1. Align your practice with the city’s strengths

Stuttgart is especially strong for:

  • Interdisciplinary work: art/design/architecture/media/research hybrids
  • Research-based and text-heavy practices
  • Sound, performance, and media art with institutional backing
  • Slow, process-based projects that need time and privacy

Shape your residency proposal and project plan so it clearly plugs into one or more of these strengths. Mention how you plan to use institutional resources, peers, and the regional context.

2. Tap into institutions and communities

During your stay, make time to explore:

  • Akademie Schloss Solitude events and presentations (if you’re not already in residence there)
  • Künstlerhaus Stuttgart exhibitions, talks, and open studios
  • ABK Stuttgart degree shows, guest lectures, and public events
  • Smaller project spaces and artist-run initiatives, which tend to be more experimental

A lot of valuable connections come from internal presentations, student shows, and residency events rather than big commercial openings.

3. Plan your time in phases

For a 6–9 month residency, it helps to structure your stay in loose phases:

  • First 1–2 months: research, orientation, meeting peers, small tests.
  • Middle phase: main production period; book daylight hours as studio time and protect them.
  • Final phase: editing, documentation, and some form of public sharing or reflection.

This keeps you from spending the whole residency planning or, on the flip side, producing without time to process or show.

4. Think about what happens after

The most useful residencies keep working for you once you leave. To make that happen, try to leave Stuttgart with:

  • Good documentation of works, processes, and events
  • Contact lists for curators, fellow residents, and institutions
  • Clear next steps: exhibitions to pitch, texts to publish, collaborations to continue
  • A short statement about what the residency did for your work, ready for future applications

Is Stuttgart the right residency city for you?

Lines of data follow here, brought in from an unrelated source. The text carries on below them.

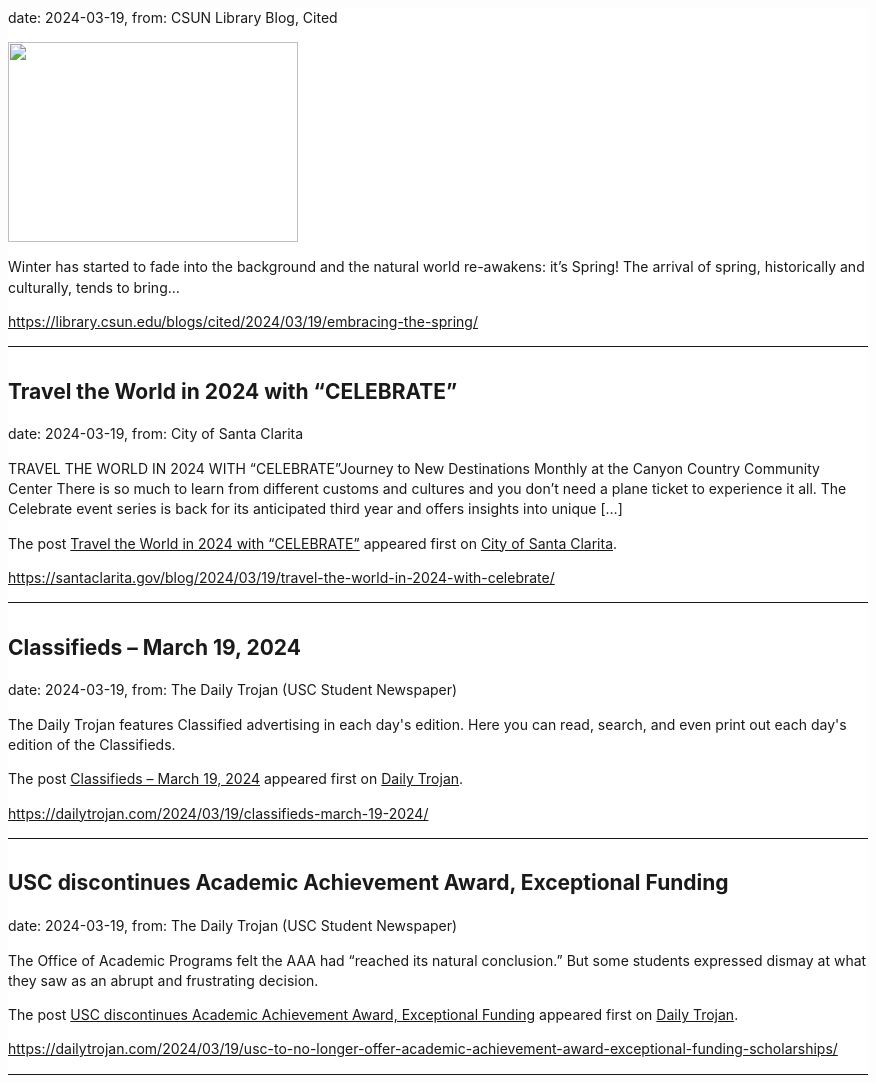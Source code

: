 date: 2024-03-19, from: CSUN Library Blog, Cited

<div><img width="290" height="200" src="https://library.csun.edu/blogs/cited/wp-content/uploads/sites/4/2024/03/32754112564_db01d61fe4_w.jpg" class="attachment-medium size-medium wp-post-image" alt="" decoding="async" style="margin-bottom: 15px;" fetchpriority="high" /></div>Winter has started to fade into the background and the natural world re-awakens: it&#8217;s Spring! The arrival of spring, historically and culturally, tends to bring&#8230; 

<https://library.csun.edu/blogs/cited/2024/03/19/embracing-the-spring/>

---

## Travel the World in 2024 with “CELEBRATE”

date: 2024-03-19, from: City of Santa Clarita

<p>TRAVEL THE WORLD IN 2024 WITH “CELEBRATE”Journey to New Destinations Monthly at the Canyon Country Community Center There is so much to learn from different customs and cultures and you don’t need a plane ticket to experience it all. The Celebrate event series is back for its anticipated third year and offers insights into unique [&#8230;]</p>
<p>The post <a href="https://santaclarita.gov/blog/2024/03/19/travel-the-world-in-2024-with-celebrate/">Travel the World in 2024 with “CELEBRATE”</a> appeared first on <a href="https://santaclarita.gov">City of Santa Clarita</a>.</p>
 

<https://santaclarita.gov/blog/2024/03/19/travel-the-world-in-2024-with-celebrate/>

---

## Classifieds – March 19, 2024

date: 2024-03-19, from: The Daily Trojan (USC Student Newspaper)

<p>The Daily Trojan features Classified advertising in each day's edition.  Here you can read, search, and even print out each day's edition of the Classifieds.</p>
<p>The post <a href="https://dailytrojan.com/2024/03/19/classifieds-march-19-2024/">Classifieds &#8211; March 19, 2024</a> appeared first on <a href="https://dailytrojan.com">Daily Trojan</a>.</p>
 

<https://dailytrojan.com/2024/03/19/classifieds-march-19-2024/>

---

## USC discontinues Academic Achievement Award, Exceptional Funding

date: 2024-03-19, from: The Daily Trojan (USC Student Newspaper)

<p>The Office of Academic Programs felt the AAA had “reached its natural conclusion.” But some students expressed dismay at what they saw as an abrupt and frustrating decision.</p>
<p>The post <a href="https://dailytrojan.com/2024/03/19/usc-to-no-longer-offer-academic-achievement-award-exceptional-funding-scholarships/">USC discontinues Academic Achievement Award, Exceptional Funding</a> appeared first on <a href="https://dailytrojan.com">Daily Trojan</a>.</p>
 

<https://dailytrojan.com/2024/03/19/usc-to-no-longer-offer-academic-achievement-award-exceptional-funding-scholarships/>

---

Stuttgart is especially useful if you want:

  • Structured, funded time to focus on work
  • Interdisciplinary, discursive environments instead of a purely commercial scene
  • A combination of quiet production and serious institutional support
  • Access to a European network of artists, curators, and researchers

If that matches where your practice is heading, residencies and studio programs in Stuttgart can be more than a break from your usual life. They can be the backbone for your next cycle of work.